At one point in the conversation I asked Brian about Kaiser’s approach to devices. Did they allow physicians to bring their own device? Were they deploying their own devices and which devices did they use. Brian made a couple of comments that I found really intriguing.
First, he stated clearly that Kaiser issued all of their devices. They were looking at the BYOD (Bring Your Own Device) idea, but currently they didn’t support any BYOD options. Based on his response to this question I could tell that there were a lot of conversations about this topic happening at Kaiser. I got the feeling that they were likely getting quite a bit of pressure from their doctors to do something along these lines.
Brian then also provided what I find to be a really compelling observation.

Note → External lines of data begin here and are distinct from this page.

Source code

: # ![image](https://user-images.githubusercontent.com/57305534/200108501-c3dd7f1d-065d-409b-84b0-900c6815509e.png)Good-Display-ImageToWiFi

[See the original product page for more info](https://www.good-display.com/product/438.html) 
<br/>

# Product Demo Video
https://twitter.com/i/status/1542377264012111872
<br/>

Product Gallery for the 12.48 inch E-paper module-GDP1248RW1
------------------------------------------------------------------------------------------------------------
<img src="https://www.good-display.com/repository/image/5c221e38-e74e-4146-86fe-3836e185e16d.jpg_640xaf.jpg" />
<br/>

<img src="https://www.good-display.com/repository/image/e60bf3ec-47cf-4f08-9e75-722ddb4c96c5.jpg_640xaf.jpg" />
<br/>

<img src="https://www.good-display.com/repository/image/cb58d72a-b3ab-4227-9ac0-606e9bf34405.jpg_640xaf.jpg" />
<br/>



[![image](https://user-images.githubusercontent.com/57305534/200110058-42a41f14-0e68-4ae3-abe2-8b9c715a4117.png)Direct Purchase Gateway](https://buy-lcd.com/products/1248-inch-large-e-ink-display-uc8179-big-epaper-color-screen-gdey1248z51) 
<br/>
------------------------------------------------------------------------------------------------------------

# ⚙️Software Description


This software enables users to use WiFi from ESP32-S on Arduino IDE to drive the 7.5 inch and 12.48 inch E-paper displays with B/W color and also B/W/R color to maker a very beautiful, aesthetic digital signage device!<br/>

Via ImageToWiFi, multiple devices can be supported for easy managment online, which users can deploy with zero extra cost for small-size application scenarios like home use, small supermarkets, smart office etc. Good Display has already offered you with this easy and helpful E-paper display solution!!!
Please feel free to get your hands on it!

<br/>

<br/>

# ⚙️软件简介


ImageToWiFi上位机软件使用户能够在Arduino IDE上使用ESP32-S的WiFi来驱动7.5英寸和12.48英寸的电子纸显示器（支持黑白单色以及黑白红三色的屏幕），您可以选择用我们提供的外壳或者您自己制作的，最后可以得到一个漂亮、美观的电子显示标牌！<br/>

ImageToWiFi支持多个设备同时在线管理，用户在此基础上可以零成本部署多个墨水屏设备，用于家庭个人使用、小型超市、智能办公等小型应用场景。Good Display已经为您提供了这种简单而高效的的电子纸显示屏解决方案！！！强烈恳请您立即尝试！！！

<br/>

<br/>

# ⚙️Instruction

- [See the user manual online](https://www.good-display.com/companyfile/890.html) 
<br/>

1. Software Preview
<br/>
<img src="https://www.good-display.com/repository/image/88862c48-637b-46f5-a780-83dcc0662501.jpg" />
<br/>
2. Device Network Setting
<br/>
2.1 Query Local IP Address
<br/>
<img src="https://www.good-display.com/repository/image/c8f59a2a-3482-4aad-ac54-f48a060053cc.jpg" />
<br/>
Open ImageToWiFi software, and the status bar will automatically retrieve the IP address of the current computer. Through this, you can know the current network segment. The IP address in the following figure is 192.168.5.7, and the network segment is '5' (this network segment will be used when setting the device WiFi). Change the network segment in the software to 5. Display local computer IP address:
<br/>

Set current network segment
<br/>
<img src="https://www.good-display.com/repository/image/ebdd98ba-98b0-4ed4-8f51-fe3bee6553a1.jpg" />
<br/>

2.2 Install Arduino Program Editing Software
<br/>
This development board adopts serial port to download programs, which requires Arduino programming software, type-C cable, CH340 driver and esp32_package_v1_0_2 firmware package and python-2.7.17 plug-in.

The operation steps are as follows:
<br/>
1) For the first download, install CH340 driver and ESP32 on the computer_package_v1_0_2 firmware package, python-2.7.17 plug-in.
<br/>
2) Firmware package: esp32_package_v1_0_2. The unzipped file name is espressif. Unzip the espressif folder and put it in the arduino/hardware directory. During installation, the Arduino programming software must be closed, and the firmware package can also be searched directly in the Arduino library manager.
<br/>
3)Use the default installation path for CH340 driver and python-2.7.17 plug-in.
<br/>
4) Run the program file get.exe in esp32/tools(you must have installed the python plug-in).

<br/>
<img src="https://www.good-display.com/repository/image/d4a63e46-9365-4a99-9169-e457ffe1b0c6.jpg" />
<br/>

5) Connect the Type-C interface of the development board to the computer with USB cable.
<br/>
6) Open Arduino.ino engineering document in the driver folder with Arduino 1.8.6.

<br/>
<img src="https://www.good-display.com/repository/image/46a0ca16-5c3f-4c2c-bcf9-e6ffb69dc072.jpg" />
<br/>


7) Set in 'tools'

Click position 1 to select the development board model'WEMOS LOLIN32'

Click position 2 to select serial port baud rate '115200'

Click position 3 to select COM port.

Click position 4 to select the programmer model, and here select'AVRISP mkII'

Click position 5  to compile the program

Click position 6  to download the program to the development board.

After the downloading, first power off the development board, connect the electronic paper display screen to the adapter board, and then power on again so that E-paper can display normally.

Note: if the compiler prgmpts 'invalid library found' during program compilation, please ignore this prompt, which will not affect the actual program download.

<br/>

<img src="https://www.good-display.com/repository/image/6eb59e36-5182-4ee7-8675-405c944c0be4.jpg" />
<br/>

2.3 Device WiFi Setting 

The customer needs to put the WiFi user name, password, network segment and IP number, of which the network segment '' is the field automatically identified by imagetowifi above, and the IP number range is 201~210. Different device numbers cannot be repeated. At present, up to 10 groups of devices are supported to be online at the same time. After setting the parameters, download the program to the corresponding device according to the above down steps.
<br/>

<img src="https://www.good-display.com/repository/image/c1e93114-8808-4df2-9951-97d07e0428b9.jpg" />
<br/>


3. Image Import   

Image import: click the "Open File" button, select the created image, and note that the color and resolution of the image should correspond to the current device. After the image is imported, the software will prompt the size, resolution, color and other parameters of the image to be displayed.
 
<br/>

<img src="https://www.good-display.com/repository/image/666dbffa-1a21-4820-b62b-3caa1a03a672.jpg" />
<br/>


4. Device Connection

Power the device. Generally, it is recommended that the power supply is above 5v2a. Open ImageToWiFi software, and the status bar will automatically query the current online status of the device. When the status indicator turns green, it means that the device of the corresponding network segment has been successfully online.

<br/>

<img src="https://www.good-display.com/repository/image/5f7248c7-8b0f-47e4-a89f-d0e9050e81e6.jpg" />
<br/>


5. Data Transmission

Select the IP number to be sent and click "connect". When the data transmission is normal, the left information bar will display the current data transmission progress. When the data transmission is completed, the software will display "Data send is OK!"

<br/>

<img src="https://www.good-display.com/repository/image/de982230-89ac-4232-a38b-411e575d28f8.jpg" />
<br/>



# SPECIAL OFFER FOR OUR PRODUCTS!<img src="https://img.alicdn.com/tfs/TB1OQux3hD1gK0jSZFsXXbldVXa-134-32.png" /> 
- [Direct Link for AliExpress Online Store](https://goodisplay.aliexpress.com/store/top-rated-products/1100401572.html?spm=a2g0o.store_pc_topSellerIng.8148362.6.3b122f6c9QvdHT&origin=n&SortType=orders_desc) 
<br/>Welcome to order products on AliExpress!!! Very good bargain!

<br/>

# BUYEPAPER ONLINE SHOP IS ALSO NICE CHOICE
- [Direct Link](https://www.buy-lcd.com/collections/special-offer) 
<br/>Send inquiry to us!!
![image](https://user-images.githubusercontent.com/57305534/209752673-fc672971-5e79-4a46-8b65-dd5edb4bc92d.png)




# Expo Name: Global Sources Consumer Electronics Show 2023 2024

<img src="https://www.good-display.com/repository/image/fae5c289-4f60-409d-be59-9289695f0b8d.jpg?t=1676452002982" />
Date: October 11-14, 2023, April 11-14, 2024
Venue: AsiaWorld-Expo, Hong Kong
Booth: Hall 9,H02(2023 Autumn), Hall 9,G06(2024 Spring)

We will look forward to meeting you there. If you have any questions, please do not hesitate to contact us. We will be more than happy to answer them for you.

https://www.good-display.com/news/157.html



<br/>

He commented that from their experience the laptops they issued to doctors always seemed to end up with their physician’s kids using them. I assume they could see this based upon the software the physician’s children installed on the laptop. Then, Brian observed that they hadn’t seen the same thing happening with the iPads they’d given out. He surmised that this was possibly because many of the doctors that got iPads saw it as a privilege and those doctors didn’t want to lose that privilege?
How intriguing no? Why is it that a laptop feels like a commodity and an iPad feels like a luxury item? One you don’t mind your children touching and the other is a luxury that your child shouldn’t touch.
I’d also extend this observation to say that working on a laptop feels like work. Using an iPad feels more like play. At least that’s the feeling I get. I imagine many doctors feel the same way. I wonder if that will change as the iPad starts to get more applications that really help you do work on it.